MXP Platform
Solutions

Recommendations

How MXP's Recommendation System works — models, containers, and inference

The Recommendation System provides ML-driven product recommendations across different page types. It is built as two independent FastAPI microservices: edit_app (model management) and predict_app (real-time inference).

What it solves

Algorithmic ranking handles the search use case but doesn't serve adjacent needs — what to show on a product detail page when there's no active query, what to suggest in the cart, or what to show on the homepage. Recommendations fill that gap with personalized, context-aware product lists.

Architecture

edit_app  (model config + training)

    └── stores model configs in GCS per tenant
    └── triggers training pipelines (optional)

predict_app  (inference)

    └── reads model configs from GCS at request time
    └── routes requests to backend model (Elasticsearch, external ML model)
    └── returns ranked product list

Recommendation models

Each tenant can have multiple recommendation models configured, one per use case.
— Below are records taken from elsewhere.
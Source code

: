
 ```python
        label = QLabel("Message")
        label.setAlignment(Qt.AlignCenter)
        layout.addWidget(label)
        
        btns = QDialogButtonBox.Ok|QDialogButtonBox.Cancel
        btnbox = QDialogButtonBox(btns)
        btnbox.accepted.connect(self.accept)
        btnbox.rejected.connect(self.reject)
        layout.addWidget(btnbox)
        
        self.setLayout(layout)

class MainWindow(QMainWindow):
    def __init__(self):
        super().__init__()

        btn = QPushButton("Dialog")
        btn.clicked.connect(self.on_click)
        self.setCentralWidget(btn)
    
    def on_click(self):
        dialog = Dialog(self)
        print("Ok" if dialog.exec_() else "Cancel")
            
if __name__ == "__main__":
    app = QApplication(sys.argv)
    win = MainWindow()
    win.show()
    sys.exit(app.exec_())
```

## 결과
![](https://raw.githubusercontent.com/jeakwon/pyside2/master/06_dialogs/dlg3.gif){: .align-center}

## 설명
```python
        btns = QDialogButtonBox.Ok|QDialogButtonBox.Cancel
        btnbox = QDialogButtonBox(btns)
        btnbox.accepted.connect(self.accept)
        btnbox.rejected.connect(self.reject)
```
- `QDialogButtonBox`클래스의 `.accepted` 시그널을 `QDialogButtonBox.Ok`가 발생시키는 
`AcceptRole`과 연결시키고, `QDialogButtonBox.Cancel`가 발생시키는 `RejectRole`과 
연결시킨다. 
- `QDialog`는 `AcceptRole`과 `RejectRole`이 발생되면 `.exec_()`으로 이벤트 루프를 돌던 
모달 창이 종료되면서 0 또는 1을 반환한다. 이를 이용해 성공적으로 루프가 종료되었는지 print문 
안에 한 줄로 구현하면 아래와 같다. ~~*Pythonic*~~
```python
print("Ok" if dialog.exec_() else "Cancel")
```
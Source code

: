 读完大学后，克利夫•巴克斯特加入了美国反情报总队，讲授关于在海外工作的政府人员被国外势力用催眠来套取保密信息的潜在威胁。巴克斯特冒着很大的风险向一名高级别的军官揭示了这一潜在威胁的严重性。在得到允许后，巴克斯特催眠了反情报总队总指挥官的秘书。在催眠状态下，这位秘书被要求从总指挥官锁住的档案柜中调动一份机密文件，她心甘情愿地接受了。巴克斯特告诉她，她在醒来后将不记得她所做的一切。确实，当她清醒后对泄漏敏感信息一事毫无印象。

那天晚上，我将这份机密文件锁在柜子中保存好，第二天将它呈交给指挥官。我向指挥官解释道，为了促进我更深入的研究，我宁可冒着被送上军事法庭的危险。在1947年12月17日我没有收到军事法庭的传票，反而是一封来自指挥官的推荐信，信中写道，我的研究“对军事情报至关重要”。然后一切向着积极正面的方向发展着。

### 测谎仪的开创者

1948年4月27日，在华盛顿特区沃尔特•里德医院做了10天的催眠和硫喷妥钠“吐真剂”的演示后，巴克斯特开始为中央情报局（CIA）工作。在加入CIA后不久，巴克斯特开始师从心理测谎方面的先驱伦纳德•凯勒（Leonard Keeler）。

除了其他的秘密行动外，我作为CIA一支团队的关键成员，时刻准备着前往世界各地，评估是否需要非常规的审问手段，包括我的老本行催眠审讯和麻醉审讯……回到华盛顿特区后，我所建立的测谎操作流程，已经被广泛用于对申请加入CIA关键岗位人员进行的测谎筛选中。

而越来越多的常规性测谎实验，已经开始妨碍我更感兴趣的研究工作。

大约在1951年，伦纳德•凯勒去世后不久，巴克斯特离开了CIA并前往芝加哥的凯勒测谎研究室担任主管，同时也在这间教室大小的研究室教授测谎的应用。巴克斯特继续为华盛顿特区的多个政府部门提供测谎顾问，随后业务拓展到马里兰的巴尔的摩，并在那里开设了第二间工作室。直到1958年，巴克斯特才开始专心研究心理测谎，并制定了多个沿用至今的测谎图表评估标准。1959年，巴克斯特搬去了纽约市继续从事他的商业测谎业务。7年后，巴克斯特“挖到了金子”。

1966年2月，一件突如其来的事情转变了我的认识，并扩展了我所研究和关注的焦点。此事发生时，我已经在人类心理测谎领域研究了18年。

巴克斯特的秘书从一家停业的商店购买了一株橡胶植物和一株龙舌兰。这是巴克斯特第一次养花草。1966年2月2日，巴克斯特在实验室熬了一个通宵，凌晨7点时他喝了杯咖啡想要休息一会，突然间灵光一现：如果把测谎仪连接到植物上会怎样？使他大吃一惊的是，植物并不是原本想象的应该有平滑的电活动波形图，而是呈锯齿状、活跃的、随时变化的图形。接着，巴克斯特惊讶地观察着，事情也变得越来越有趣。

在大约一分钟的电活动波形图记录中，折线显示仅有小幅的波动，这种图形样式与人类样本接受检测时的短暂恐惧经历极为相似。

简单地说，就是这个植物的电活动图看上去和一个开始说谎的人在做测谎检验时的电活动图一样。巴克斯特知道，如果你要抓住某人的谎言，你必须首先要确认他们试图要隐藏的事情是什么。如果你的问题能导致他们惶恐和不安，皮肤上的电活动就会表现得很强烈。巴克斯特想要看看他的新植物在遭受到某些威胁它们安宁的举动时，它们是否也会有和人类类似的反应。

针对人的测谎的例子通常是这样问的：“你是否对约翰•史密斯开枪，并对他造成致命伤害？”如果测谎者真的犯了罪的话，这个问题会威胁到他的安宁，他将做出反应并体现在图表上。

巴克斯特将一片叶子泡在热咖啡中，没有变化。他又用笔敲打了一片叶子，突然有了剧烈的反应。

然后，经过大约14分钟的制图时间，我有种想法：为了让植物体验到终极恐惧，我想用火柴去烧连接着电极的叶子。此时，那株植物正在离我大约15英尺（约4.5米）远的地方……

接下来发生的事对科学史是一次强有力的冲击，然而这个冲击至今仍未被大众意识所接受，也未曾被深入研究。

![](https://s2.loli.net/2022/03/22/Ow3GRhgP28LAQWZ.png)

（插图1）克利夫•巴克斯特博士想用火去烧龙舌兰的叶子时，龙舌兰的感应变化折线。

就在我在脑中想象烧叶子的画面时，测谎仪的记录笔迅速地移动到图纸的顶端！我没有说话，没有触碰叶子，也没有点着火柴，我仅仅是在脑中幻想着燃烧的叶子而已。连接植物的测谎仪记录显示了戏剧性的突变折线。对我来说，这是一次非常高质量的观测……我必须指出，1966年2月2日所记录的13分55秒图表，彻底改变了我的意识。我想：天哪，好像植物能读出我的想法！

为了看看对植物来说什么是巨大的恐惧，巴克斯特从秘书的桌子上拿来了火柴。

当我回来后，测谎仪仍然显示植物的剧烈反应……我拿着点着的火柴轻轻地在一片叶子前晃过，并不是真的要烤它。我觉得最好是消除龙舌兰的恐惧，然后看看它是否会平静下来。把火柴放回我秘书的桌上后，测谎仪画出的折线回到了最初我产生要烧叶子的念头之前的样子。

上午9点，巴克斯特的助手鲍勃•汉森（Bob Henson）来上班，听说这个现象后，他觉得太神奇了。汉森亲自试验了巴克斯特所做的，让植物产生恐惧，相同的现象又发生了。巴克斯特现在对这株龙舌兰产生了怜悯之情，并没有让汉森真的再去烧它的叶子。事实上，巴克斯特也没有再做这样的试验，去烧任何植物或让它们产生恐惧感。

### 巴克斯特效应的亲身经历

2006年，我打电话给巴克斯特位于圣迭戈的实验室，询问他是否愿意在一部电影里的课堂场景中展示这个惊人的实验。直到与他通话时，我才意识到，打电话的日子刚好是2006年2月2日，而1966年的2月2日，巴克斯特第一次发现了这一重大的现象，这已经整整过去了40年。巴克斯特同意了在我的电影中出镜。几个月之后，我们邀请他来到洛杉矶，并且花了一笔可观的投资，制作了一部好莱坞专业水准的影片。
Model types:

TypeWhen to use
similar_items"You may also like" on product detail pages
frequently_bought_together"Customers also bought" on cart or checkout
recently_viewedPersonalized history on home or category pages
genericConfigurable for custom scoring — can wrap any backend model

Recommendation containers

A container maps a page type to a model. When predict_app receives a /get_predict request with pageType=pdp, it looks up the container configured for pdp in the tenant's config and routes the request to the right model.

This indirection lets merchants switch models per placement without code changes — only the container configuration needs updating, done via the Merch Module UI.

Training pipelines

The pipelines/ directory in the recommendation system repo contains training jobs for offline model training. Trained models are stored and referenced from model configurations in edit_app.

Inference flow

  1. Client calls POST /get_predict with tenant, pageType, and request context
  2. predict_app loads the tenant's container configuration from GCS
  3. Container resolves which model to use for the given pageType
  4. Request is routed to the model's backend (Elasticsearch similarity, external model endpoint)
  5. Results are re-ranked and returned to the caller